Quando o últímo cristão deixou a capela, o Padre Louis despiu os paramentos e ajoelhou-se alguns minutos diante do altar.

Depois, levantou-se, saiu para o dia cheio de sol e pôs-se a caminho da plantação de Kurt Sonderfeld.

  

         - Já está pronto?

       Curtis, que acabara de ler o manuscrito de Lansing, dirigia esta pergunta ao companheiro. Sonderfeld, ainda inclinado sobre o corpo, estava absorvido pela penosa ta­refa que uma autópsia constitui.

- Falta pouco - respondeu uma voz fria e profissio­nal.

       Era de manhã. Os dois homens encontravam-se na choupana de Lansing: Curtis, ligeiramente na sombra, Sonderfeld trabalhando na réstia de luz da porta, sob os olhares curiosos de toda a aldeia - um amálgama, reti­do pela fileira dos policiais imóveis, de arma empunhada, como estátuas de ébano.

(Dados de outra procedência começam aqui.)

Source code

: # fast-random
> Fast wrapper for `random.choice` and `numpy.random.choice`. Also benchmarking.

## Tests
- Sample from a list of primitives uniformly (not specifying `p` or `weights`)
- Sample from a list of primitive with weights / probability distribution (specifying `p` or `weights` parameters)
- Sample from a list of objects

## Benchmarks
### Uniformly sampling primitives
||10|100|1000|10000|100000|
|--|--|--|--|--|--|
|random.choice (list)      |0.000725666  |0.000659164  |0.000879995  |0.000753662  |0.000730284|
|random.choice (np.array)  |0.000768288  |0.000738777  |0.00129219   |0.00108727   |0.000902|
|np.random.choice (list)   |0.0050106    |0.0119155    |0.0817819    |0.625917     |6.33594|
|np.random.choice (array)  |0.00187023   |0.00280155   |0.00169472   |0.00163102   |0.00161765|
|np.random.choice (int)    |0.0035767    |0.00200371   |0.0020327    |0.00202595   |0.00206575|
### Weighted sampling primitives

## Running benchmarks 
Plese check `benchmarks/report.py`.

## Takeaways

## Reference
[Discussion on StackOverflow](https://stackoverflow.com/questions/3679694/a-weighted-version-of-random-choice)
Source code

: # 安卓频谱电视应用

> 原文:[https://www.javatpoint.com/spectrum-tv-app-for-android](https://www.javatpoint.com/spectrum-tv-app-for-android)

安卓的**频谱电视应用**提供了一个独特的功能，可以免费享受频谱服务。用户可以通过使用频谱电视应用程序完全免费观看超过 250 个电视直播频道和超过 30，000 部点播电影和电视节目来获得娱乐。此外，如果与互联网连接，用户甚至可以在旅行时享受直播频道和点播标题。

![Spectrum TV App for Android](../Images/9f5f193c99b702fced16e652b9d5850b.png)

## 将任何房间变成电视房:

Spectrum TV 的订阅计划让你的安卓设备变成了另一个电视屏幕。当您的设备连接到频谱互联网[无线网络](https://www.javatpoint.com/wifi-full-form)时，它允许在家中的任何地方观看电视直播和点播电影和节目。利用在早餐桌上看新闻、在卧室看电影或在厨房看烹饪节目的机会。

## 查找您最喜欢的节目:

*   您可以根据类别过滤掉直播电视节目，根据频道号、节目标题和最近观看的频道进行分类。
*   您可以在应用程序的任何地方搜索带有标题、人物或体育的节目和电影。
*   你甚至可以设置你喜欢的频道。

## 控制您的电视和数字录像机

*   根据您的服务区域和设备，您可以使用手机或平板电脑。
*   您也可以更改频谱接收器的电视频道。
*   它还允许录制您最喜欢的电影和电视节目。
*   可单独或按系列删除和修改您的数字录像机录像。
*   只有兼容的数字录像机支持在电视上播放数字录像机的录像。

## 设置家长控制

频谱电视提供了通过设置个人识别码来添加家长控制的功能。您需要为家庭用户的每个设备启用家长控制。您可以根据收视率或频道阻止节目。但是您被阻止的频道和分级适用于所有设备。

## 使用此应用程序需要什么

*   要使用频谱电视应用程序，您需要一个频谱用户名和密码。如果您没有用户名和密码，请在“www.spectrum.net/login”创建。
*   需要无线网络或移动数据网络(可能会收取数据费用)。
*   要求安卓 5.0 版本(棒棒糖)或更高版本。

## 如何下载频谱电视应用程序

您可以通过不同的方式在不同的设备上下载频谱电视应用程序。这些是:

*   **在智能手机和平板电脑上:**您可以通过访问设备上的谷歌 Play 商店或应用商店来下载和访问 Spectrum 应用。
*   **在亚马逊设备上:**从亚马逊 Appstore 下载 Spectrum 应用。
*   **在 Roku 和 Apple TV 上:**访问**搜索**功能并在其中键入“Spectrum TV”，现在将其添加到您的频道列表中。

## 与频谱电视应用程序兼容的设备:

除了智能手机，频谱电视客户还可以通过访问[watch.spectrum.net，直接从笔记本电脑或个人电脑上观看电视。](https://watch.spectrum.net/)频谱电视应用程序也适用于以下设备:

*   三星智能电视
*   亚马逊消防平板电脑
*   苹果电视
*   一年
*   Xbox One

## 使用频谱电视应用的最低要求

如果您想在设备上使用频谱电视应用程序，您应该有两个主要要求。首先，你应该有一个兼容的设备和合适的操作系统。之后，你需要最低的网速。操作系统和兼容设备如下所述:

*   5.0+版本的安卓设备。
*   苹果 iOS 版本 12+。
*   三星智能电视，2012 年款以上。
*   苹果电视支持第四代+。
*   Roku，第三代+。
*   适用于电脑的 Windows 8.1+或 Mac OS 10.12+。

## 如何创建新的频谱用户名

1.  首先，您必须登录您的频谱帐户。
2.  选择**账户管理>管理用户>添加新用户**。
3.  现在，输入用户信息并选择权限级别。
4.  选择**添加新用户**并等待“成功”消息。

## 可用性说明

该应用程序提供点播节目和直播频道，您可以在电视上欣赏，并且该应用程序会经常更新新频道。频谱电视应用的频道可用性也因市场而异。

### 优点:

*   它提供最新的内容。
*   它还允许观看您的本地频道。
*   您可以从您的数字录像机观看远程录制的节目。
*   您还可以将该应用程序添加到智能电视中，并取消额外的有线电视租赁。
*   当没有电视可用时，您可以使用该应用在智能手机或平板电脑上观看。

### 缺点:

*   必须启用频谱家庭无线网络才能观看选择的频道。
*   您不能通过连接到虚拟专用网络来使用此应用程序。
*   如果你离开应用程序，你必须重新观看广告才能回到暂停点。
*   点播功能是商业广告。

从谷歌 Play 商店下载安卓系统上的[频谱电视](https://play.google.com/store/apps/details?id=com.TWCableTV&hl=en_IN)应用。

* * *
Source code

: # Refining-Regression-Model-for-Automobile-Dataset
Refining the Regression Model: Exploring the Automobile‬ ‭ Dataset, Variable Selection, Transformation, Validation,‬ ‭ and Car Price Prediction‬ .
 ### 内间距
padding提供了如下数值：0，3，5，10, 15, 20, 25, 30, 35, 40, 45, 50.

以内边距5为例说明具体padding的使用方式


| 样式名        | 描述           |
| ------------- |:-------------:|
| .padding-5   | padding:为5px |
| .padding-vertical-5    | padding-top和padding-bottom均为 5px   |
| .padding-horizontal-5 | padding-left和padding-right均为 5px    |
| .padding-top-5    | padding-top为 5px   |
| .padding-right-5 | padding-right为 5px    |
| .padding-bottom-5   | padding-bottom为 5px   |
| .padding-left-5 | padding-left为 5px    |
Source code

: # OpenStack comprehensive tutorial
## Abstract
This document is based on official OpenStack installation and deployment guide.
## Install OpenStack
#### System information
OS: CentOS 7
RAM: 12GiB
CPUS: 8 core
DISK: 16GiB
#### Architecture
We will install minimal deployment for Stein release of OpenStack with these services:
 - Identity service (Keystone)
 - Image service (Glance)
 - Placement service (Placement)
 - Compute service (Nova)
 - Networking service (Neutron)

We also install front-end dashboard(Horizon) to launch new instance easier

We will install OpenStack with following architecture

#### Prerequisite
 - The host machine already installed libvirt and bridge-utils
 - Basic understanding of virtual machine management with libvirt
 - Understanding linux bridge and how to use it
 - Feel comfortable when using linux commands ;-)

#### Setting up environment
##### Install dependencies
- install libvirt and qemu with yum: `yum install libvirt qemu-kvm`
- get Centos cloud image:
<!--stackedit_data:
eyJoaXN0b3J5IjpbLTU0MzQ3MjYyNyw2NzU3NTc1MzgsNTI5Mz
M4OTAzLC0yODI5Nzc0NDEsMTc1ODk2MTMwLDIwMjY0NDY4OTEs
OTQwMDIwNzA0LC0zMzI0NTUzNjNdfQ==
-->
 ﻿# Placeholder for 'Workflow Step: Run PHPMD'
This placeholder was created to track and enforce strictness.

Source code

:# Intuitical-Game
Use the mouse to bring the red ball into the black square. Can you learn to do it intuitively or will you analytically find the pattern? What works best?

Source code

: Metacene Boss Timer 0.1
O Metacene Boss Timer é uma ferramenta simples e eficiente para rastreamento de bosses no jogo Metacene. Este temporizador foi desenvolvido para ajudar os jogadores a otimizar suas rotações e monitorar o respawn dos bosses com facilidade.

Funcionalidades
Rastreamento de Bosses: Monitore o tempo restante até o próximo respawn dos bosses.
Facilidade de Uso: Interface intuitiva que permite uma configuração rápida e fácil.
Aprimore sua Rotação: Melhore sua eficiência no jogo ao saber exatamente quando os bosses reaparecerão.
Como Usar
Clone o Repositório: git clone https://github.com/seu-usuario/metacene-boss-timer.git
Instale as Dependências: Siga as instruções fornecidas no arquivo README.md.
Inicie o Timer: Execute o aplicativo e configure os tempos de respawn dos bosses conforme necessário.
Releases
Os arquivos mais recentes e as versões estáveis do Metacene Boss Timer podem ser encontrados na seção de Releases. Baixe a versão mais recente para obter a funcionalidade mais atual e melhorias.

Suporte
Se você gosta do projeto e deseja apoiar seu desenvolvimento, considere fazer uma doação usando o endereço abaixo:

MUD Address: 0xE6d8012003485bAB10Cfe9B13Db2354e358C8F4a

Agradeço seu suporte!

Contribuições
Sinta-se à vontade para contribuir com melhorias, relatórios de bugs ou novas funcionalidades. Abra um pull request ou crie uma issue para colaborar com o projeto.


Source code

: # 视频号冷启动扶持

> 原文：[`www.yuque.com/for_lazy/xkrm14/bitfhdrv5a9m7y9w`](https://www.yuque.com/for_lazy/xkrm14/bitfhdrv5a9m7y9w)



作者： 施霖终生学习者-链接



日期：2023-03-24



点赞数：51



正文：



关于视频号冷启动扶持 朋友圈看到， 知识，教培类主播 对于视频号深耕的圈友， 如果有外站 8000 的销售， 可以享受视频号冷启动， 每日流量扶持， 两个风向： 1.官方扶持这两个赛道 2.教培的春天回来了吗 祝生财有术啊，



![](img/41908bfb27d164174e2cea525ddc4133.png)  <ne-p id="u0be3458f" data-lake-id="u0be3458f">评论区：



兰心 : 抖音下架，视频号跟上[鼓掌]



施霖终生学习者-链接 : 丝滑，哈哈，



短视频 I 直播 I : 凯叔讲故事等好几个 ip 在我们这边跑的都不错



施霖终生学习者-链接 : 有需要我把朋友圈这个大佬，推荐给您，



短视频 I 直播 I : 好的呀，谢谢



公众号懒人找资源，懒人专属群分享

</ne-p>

Tinham chegado já com a noite adiantada. Depois de uma rápida inspeção ao lugar, Curtis pusera sentinelas e tinha-se retirado com Sonderfeld, para esperar, na casa Kiap, que o dia nascesse. De manhã, o oficial reunira os indígenas e interrogara o Luluai na presença deles, e não pôde acrescentar uma vírgula à história. Todas as evidên­cias concordavam: a posição do corpo, as marcas das mor­deduras, o álcool e o copo partido. Nenhum júri teria sido capaz de duvidar de que a morte fora acidental.

Todavia, Curtis continuava a não estar satisfeito. Exa­minou o lugar com toda a minúcia, inventariou cuidado­samente o que pertencia a Lansing e mandou embalar as coisas todas para as levar primeiro até ao bangalô e depois para Goroka. Quanto aos cadernos de notas, colocou-os de parte para lhes dar uma olhadela enquanto Kurt fizes­se a autópsia.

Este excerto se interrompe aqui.